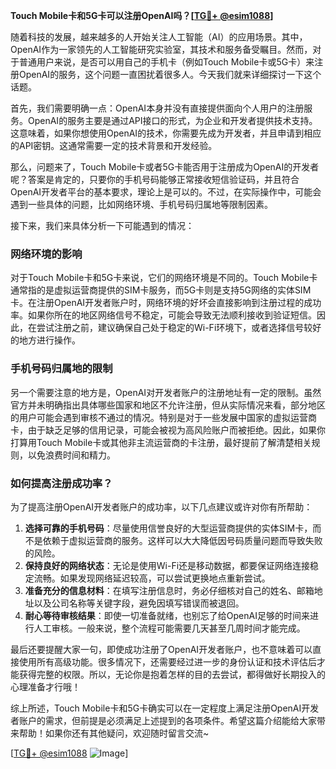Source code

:**Touch Mobile卡和5G卡可以注册OpenAI吗？[[TG💪+ @esim1088](https://t.me/s/esim1088)]**

随着科技的发展，越来越多的人开始关注人工智能（AI）的应用场景。其中，OpenAI作为一家领先的人工智能研究实验室，其技术和服务备受瞩目。然而，对于普通用户来说，是否可以用自己的手机卡（例如Touch Mobile卡或5G卡）来注册OpenAI的服务，这个问题一直困扰着很多人。今天我们就来详细探讨一下这个话题。

首先，我们需要明确一点：OpenAI本身并没有直接提供面向个人用户的注册服务。OpenAI的服务主要是通过API接口的形式，为企业和开发者提供技术支持。这意味着，如果你想使用OpenAI的技术，你需要先成为开发者，并且申请到相应的API密钥。这通常需要一定的技术背景和开发经验。

那么，问题来了，Touch Mobile卡或者5G卡能否用于注册成为OpenAI的开发者呢？答案是肯定的，只要你的手机号码能够正常接收短信验证码，并且符合OpenAI开发者平台的基本要求，理论上是可以的。不过，在实际操作中，可能会遇到一些具体的问题，比如网络环境、手机号码归属地等限制因素。

接下来，我们来具体分析一下可能遇到的情况：

### 网络环境的影响

对于Touch Mobile卡和5G卡来说，它们的网络环境是不同的。Touch Mobile卡通常指的是虚拟运营商提供的SIM卡服务，而5G卡则是支持5G网络的实体SIM卡。在注册OpenAI开发者账户时，网络环境的好坏会直接影响到注册过程的成功率。如果你所在的地区网络信号不稳定，可能会导致无法顺利接收到验证短信。因此，在尝试注册之前，建议确保自己处于稳定的Wi-Fi环境下，或者选择信号较好的地方进行操作。

### 手机号码归属地的限制

另一个需要注意的地方是，OpenAI对开发者账户的注册地址有一定的限制。虽然官方并未明确指出具体哪些国家和地区不允许注册，但从实际情况来看，部分地区的用户可能会遇到审核不通过的情况。特别是对于一些发展中国家的虚拟运营商卡，由于缺乏足够的信用记录，可能会被视为高风险账户而被拒绝。因此，如果你打算用Touch Mobile卡或其他非主流运营商的卡注册，最好提前了解清楚相关规则，以免浪费时间和精力。

### 如何提高注册成功率？

为了提高注册OpenAI开发者账户的成功率，以下几点建议或许对你有所帮助：

1. **选择可靠的手机号码**：尽量使用信誉良好的大型运营商提供的实体SIM卡，而不是依赖于虚拟运营商的服务。这样可以大大降低因号码质量问题而导致失败的风险。
2. **保持良好的网络状态**：无论是使用Wi-Fi还是移动数据，都要保证网络连接稳定流畅。如果发现网络延迟较高，可以尝试更换地点重新尝试。
3. **准备充分的信息材料**：在填写注册信息时，务必仔细核对自己的姓名、邮箱地址以及公司名称等关键字段，避免因填写错误而被退回。
4. **耐心等待审核结果**：即使一切准备就绪，也别忘了给OpenAI足够的时间来进行人工审核。一般来说，整个流程可能需要几天甚至几周时间才能完成。

最后还要提醒大家一句，即使成功注册了OpenAI开发者账户，也不意味着可以直接使用所有高级功能。很多情况下，还需要经过进一步的身份认证和技术评估后才能获得完整的权限。所以，无论你是抱着怎样的目的去尝试，都得做好长期投入的心理准备才行哦！

综上所述，Touch Mobile卡和5G卡确实可以在一定程度上满足注册OpenAI开发者账户的需求，但前提是必须满足上述提到的各项条件。希望这篇介绍能给大家带来帮助！如果你还有其他疑问，欢迎随时留言交流~

[[TG💪+ @esim1088](https://t.me/s/esim1088) ![Image](https://i.postimg.cc/4NQfJmqS/Snipaste-2025-05-13-00-14-12.png)]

*Work instructions*
From the line containing "3. **准备充分的信息材料" through the last line of the entries above, print each line exactly as it stands.

*Final answer*
3. **准备充分的信息材料**：在填写注册信息时，务必仔细核对自己的姓名、邮箱地址以及公司名称等关键字段，避免因填写错误而被退回。
4. **耐心等待审核结果**：即使一切准备就绪，也别忘了给OpenAI足够的时间来进行人工审核。一般来说，整个流程可能需要几天甚至几周时间才能完成。

最后还要提醒大家一句，即使成功注册了OpenAI开发者账户，也不意味着可以直接使用所有高级功能。很多情况下，还需要经过进一步的身份认证和技术评估后才能获得完整的权限。所以，无论你是抱着怎样的目的去尝试，都得做好长期投入的心理准备才行哦！

综上所述，Touch Mobile卡和5G卡确实可以在一定程度上满足注册OpenAI开发者账户的需求，但前提是必须满足上述提到的各项条件。希望这篇介绍能给大家带来帮助！如果你还有其他疑问，欢迎随时留言交流~

[[TG💪+ @esim1088](https://t.me/s/esim1088) ![Image](https://i.postimg.cc/4NQfJmqS/Snipaste-2025-05-13-00-14-12.png)]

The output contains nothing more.